┏━━

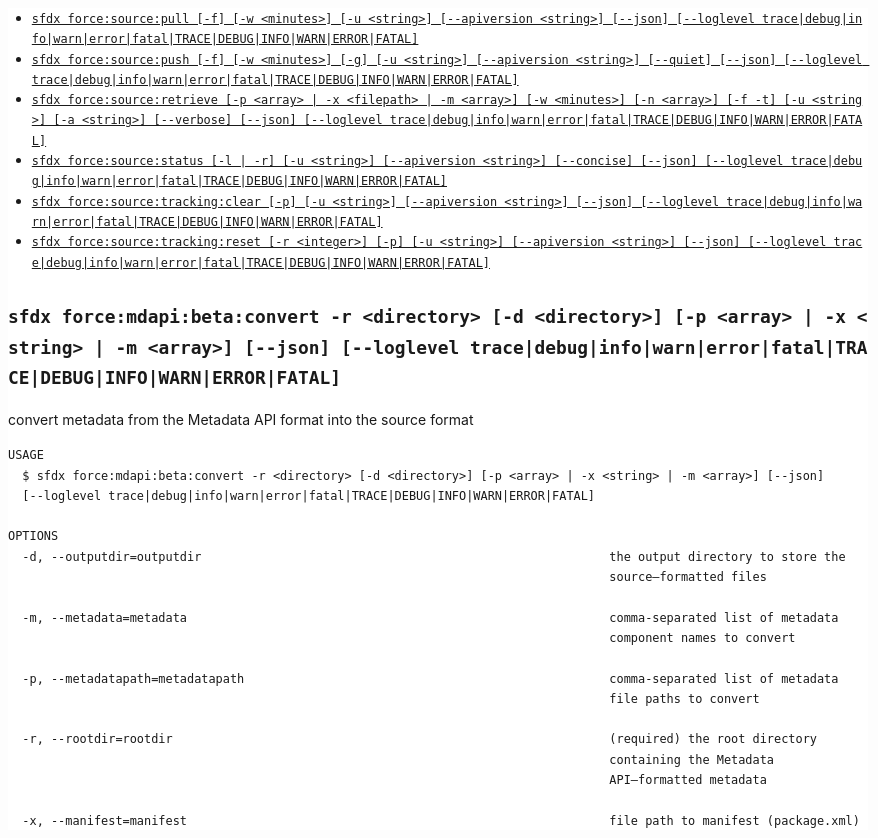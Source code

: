 - [`sfdx force:source:pull [-f] [-w <minutes>] [-u <string>] [--apiversion <string>] [--json] [--loglevel trace|debug|info|warn|error|fatal|TRACE|DEBUG|INFO|WARN|ERROR|FATAL]`](#sfdx-forcesourcepull--f--w-minutes--u-string---apiversion-string---json---loglevel-tracedebuginfowarnerrorfataltracedebuginfowarnerrorfatal)
- [`sfdx force:source:push [-f] [-w <minutes>] [-g] [-u <string>] [--apiversion <string>] [--quiet] [--json] [--loglevel trace|debug|info|warn|error|fatal|TRACE|DEBUG|INFO|WARN|ERROR|FATAL]`](#sfdx-forcesourcepush--f--w-minutes--g--u-string---apiversion-string---quiet---json---loglevel-tracedebuginfowarnerrorfataltracedebuginfowarnerrorfatal)
- [`sfdx force:source:retrieve [-p <array> | -x <filepath> | -m <array>] [-w <minutes>] [-n <array>] [-f -t] [-u <string>] [-a <string>] [--verbose] [--json] [--loglevel trace|debug|info|warn|error|fatal|TRACE|DEBUG|INFO|WARN|ERROR|FATAL]`](#sfdx-forcesourceretrieve--p-array---x-filepath---m-array--w-minutes--n-array--f--t--u-string--a-string---verbose---json---loglevel-tracedebuginfowarnerrorfataltracedebuginfowarnerrorfatal)
- [`sfdx force:source:status [-l | -r] [-u <string>] [--apiversion <string>] [--concise] [--json] [--loglevel trace|debug|info|warn|error|fatal|TRACE|DEBUG|INFO|WARN|ERROR|FATAL]`](#sfdx-forcesourcestatus--l---r--u-string---apiversion-string---concise---json---loglevel-tracedebuginfowarnerrorfataltracedebuginfowarnerrorfatal)
- [`sfdx force:source:tracking:clear [-p] [-u <string>] [--apiversion <string>] [--json] [--loglevel trace|debug|info|warn|error|fatal|TRACE|DEBUG|INFO|WARN|ERROR|FATAL]`](#sfdx-forcesourcetrackingclear--p--u-string---apiversion-string---json---loglevel-tracedebuginfowarnerrorfataltracedebuginfowarnerrorfatal)
- [`sfdx force:source:tracking:reset [-r <integer>] [-p] [-u <string>] [--apiversion <string>] [--json] [--loglevel trace|debug|info|warn|error|fatal|TRACE|DEBUG|INFO|WARN|ERROR|FATAL]`](#sfdx-forcesourcetrackingreset--r-integer--p--u-string---apiversion-string---json---loglevel-tracedebuginfowarnerrorfataltracedebuginfowarnerrorfatal)

## `sfdx force:mdapi:beta:convert -r <directory> [-d <directory>] [-p <array> | -x <string> | -m <array>] [--json] [--loglevel trace|debug|info|warn|error|fatal|TRACE|DEBUG|INFO|WARN|ERROR|FATAL]`

convert metadata from the Metadata API format into the source format

```
USAGE
  $ sfdx force:mdapi:beta:convert -r <directory> [-d <directory>] [-p <array> | -x <string> | -m <array>] [--json]
  [--loglevel trace|debug|info|warn|error|fatal|TRACE|DEBUG|INFO|WARN|ERROR|FATAL]

OPTIONS
  -d, --outputdir=outputdir                                                         the output directory to store the
                                                                                    source–formatted files

  -m, --metadata=metadata                                                           comma-separated list of metadata
                                                                                    component names to convert

  -p, --metadatapath=metadatapath                                                   comma-separated list of metadata
                                                                                    file paths to convert

  -r, --rootdir=rootdir                                                             (required) the root directory
                                                                                    containing the Metadata
                                                                                    API–formatted metadata

  -x, --manifest=manifest                                                           file path to manifest (package.xml)
```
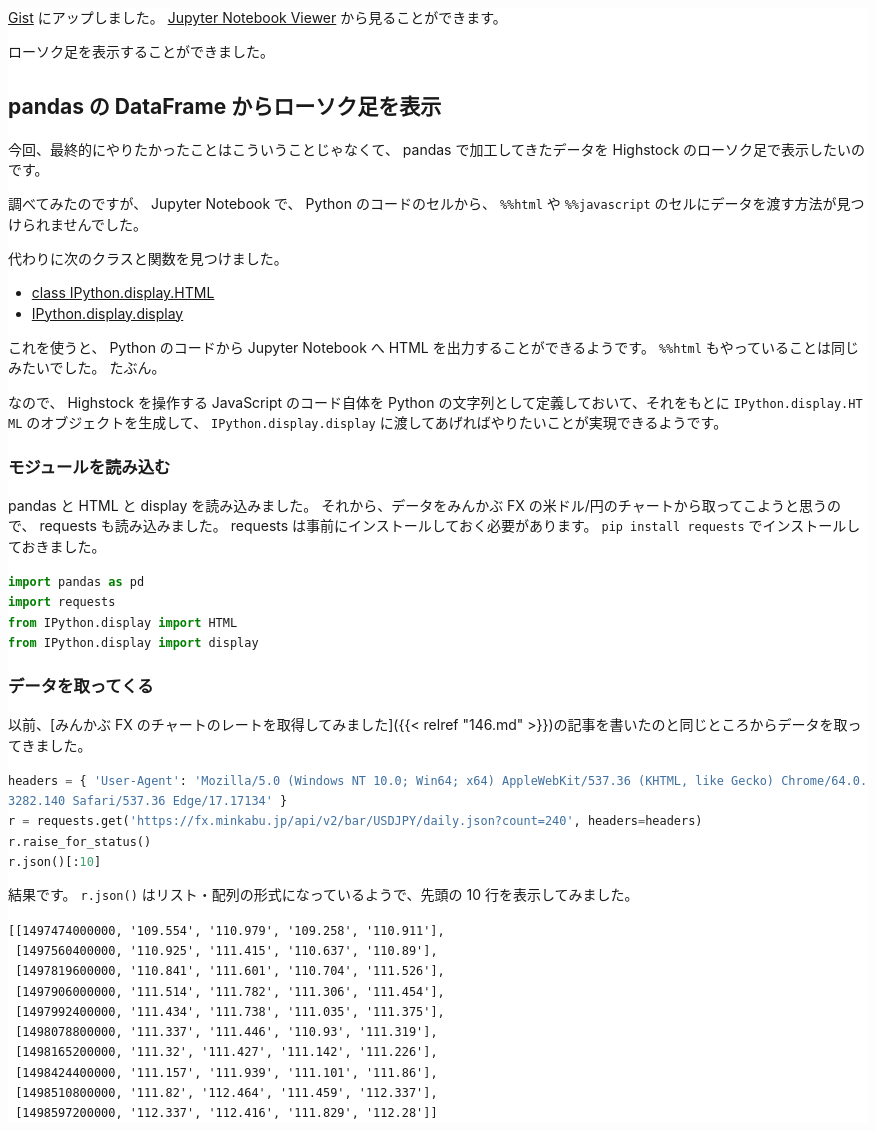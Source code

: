 [Gist](https://gist.github.com/va2577/5a9ec41b4875deb25894147c25dc859e) にアップしました。
[Jupyter Notebook Viewer](https://nbviewer.jupyter.org/gist/va2577/5a9ec41b4875deb25894147c25dc859e/jupyter-notebook-highstock.ipynb) から見ることができます。

ローソク足を表示することができました。

## pandas の DataFrame からローソク足を表示

今回、最終的にやりたかったことはこういうことじゃなくて、 pandas で加工してきたデータを Highstock のローソク足で表示したいのです。

調べてみたのですが、 Jupyter Notebook で、 Python のコードのセルから、 `%%html` や `%%javascript` のセルにデータを渡す方法が見つけられませんでした。

代わりに次のクラスと関数を見つけました。

* [class IPython.display.HTML](http://ipython.readthedocs.io/en/stable/api/generated/IPython.display.html?highlight=display#IPython.display.HTML)
* [IPython.display.display](http://ipython.readthedocs.io/en/stable/api/generated/IPython.display.html?highlight=display#IPython.display.display)

これを使うと、 Python のコードから Jupyter Notebook へ HTML を出力することができるようです。
`%%html` もやっていることは同じみたいでした。
たぶん。

なので、 Highstock を操作する JavaScript のコード自体を Python の文字列として定義しておいて、それをもとに `IPython.display.HTML` のオブジェクトを生成して、 `IPython.display.display` に渡してあげればやりたいことが実現できるようです。

### モジュールを読み込む

pandas と HTML と display を読み込みました。
それから、データをみんかぶ FX の米ドル/円のチャートから取ってこようと思うので、 requests も読み込みました。
requests は事前にインストールしておく必要があります。
`pip install requests` でインストールしておきました。

```python
import pandas as pd
import requests
from IPython.display import HTML
from IPython.display import display
```

### データを取ってくる

以前、[みんかぶ FX のチャートのレートを取得してみました]({{< relref "146.md" >}})の記事を書いたのと同じところからデータを取ってきました。

```python
headers = { 'User-Agent': 'Mozilla/5.0 (Windows NT 10.0; Win64; x64) AppleWebKit/537.36 (KHTML, like Gecko) Chrome/64.0.3282.140 Safari/537.36 Edge/17.17134' }
r = requests.get('https://fx.minkabu.jp/api/v2/bar/USDJPY/daily.json?count=240', headers=headers)
r.raise_for_status()
r.json()[:10]
```

結果です。
`r.json()` はリスト・配列の形式になっているようで、先頭の 10 行を表示してみました。

```
[[1497474000000, '109.554', '110.979', '109.258', '110.911'],
 [1497560400000, '110.925', '111.415', '110.637', '110.89'],
 [1497819600000, '110.841', '111.601', '110.704', '111.526'],
 [1497906000000, '111.514', '111.782', '111.306', '111.454'],
 [1497992400000, '111.434', '111.738', '111.035', '111.375'],
 [1498078800000, '111.337', '111.446', '110.93', '111.319'],
 [1498165200000, '111.32', '111.427', '111.142', '111.226'],
 [1498424400000, '111.157', '111.939', '111.101', '111.86'],
 [1498510800000, '111.82', '112.464', '111.459', '112.337'],
 [1498597200000, '112.337', '112.416', '111.829', '112.28']]
```

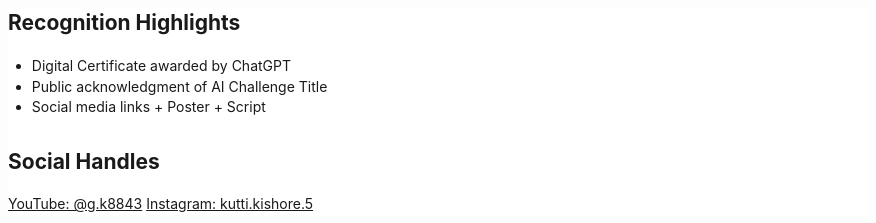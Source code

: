   <h2>Recognition Highlights</h2>
  <ul>
    <li>Digital Certificate awarded by ChatGPT</li>
    <li>Public acknowledgment of AI Challenge Title</li>
    <li>Social media links + Poster + Script</li>
  </ul>

  <h2>Social Handles</h2>
  <div class="social">
    <a href="https://www.youtube.com/@g.k8843" target="_blank">YouTube: @g.k8843</a>
    <a href="https://www.instagram.com/kutti.kishore.5" target="_blank">Instagram: kutti.kishore.5</a>
  </div>
</body>
</html>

┗━━

▶ **ABOUT THIS EXERCISE**
Report only the number of lines above that contain "Notebook".

▶ **TASK RESPONSE**
3